I've noticed a bunch of errors that just recently appeared in /var/log/messages
on one of our servers (below). However, the mce client seems to be less certain of the error source than the decoded entries in syslog. Is there some sort of key to use in order to interpret the MCE output?
Nov 12 04:19:19 areion kernel: [14698753.176035] Machine check events logged
Nov 12 04:19:19 areion mcelog: HARDWARE ERROR. This is *NOT* a software problem!

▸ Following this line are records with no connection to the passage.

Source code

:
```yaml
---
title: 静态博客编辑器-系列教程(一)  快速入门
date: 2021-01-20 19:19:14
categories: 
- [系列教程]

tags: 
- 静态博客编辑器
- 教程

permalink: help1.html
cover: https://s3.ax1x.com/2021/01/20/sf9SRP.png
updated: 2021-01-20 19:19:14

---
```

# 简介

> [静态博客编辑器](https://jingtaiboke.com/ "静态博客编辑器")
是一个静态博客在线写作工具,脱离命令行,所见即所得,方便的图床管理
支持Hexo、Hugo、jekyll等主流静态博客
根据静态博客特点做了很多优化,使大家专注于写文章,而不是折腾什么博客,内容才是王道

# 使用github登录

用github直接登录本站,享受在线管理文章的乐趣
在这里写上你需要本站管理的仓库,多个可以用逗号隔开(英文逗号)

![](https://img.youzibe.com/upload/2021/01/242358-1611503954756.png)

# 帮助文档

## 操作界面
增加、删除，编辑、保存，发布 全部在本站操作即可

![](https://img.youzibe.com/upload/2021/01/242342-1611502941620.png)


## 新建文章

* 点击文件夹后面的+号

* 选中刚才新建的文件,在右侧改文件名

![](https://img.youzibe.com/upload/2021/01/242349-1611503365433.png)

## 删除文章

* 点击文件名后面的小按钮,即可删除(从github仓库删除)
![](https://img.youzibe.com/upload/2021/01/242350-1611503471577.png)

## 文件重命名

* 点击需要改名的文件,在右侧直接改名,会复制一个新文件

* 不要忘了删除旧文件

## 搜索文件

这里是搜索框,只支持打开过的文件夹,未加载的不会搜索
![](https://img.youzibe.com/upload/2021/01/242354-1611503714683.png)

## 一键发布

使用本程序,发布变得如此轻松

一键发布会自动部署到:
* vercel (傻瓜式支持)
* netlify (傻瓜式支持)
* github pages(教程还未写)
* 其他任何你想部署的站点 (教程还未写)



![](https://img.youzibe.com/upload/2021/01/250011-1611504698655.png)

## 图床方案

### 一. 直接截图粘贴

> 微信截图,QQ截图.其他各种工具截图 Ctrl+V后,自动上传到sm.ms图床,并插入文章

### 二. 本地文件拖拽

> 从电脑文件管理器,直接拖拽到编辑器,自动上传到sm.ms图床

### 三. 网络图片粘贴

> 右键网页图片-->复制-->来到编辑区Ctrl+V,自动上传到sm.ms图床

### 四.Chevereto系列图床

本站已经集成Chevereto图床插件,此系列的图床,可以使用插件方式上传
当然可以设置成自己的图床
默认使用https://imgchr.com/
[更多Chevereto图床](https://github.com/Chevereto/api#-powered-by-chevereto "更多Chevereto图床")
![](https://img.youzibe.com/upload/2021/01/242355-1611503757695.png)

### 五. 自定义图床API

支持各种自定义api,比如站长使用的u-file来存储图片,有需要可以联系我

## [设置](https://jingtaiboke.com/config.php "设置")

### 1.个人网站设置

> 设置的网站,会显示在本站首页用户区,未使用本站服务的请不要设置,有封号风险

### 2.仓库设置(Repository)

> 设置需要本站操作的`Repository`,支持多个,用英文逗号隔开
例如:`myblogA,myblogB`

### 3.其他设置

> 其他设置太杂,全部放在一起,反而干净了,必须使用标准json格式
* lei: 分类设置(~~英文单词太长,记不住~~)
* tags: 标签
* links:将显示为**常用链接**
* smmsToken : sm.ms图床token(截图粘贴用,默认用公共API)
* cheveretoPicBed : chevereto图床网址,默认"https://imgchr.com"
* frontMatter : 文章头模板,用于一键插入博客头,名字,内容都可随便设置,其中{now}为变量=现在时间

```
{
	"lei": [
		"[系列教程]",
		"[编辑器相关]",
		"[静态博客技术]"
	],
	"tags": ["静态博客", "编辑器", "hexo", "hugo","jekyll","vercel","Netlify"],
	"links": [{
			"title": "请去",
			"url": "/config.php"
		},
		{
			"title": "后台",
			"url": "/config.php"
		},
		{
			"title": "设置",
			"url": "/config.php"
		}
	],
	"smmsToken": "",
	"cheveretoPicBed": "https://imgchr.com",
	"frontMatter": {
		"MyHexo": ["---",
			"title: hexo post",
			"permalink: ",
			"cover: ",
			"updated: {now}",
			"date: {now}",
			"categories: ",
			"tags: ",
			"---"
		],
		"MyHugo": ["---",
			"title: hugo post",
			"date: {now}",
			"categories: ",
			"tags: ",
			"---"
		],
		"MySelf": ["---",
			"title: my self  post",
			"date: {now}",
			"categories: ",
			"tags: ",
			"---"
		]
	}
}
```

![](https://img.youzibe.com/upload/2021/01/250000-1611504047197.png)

Nov 12 04:19:19 areion mcelog: Please contact your hardware vendor
Nov 12 04:19:19 areion mcelog: MCE 0
Nov 12 04:19:19 areion mcelog: CPU 0 BANK 8
Nov 12 04:19:19 areion mcelog: MISC 640738dd0009159c ADDR 96236c6c0
Nov 12 04:19:19 areion mcelog: TIME 1352711959 Mon Nov 12 04:19:19 2012
Nov 12 04:19:19 areion mcelog: MCG status:
Nov 12 04:19:19 areion mcelog: MCi status:
Nov 12 04:19:19 areion mcelog: MCi_MISC register valid
Nov 12 04:19:19 areion mcelog: MCi_ADDR register valid
Nov 12 04:19:19 areion mcelog: MCA: MEMORY CONTROLLER RD_CHANNELunspecified_ERR
Nov 12 04:19:19 areion mcelog: Transaction: Memory read error
Nov 12 04:19:19 areion mcelog: STATUS 8c0000400001009f MCGSTATUS 0
Nov 12 04:19:19 areion mcelog: MCGCAP 1c09 APICID 20 SOCKETID 1
Nov 12 04:19:19 areion mcelog: CPUID Vendor Intel Family 6 Model 44
All errors seem to be connected with the same memory bank:
areion:~# awk -F'mcelog:' '/mcelog:.*BANK/{ print $2; }' < /var/log/messages |uniq
CPU 0 BANK 8
I have the mcelog daemon running, and when I check for error information, it doesn't seem to know where the errors are coming from. Only that they are associated with CPU0
(we only have one CPU in this box):
Memory errors
SOCKET 1 CHANNEL any DIMM any
corrected memory errors:
77 total
77 in 24h
uncorrected memory errors:
0 total
0 in 24h
Per page corrected memory statistics:
359ffc000: total 2 2 in 24h online
3b93cc000: total 2 2 in 24h online
3ce45c000: total 2 2 in 24h online
96236c000: total 20 20 in 24h online triggered
96545c000: total 9 9 in 24h online
96a82c000: total 9 9 in 24h online
96a8ec000: total 1 1 in 24h online
96fb6c000: total 15 15 in 24h online triggered
9c2edc000: total 15 15 in 24h online triggered
9c5eac000: total 1 1 in 24h online
9c6a1c000: total 1 1 in 24h online
It's not at all clear how I am to interpret this information. On one hand, the mce client doesn't indicate channel or DIMM, but the decoded message indicates the errors occur on DIMM 8. dmesg
seems to indicate that only 42 messages were logged:
[14698753.176035] Machine check events logged
[14698753.629174] Machine check events logged
[14698815.338595] __ratelimit: 38 callbacks suppressed
[14698815.338628] Machine check events logged
[14698816.020797] Machine check events logged
I seem to be getting mixed messages, which makes me wonder what assumptions to make based on the info reported from the various sources.
Misc info:
areion:~# grep 'model name' /proc/cpuinfo |uniq
model name : Intel(R) Xeon(R) CPU X5670 @ 2.93GHz
areion:~# apt-cache policy mcelog |grep Installed
Installed: 1.0~pre3-3
areion:~# lsb_release -a
No LSB modules are available.
Distributor ID: Debian
Description: Debian GNU/Linux 6.0.6 (squeeze)
Release: 6.0.6
Codename: squeeze
You might like to try replacing the DIMM in question (CPU 0, SOCKET 8) and seeing whether the MCE messages continue to be generated.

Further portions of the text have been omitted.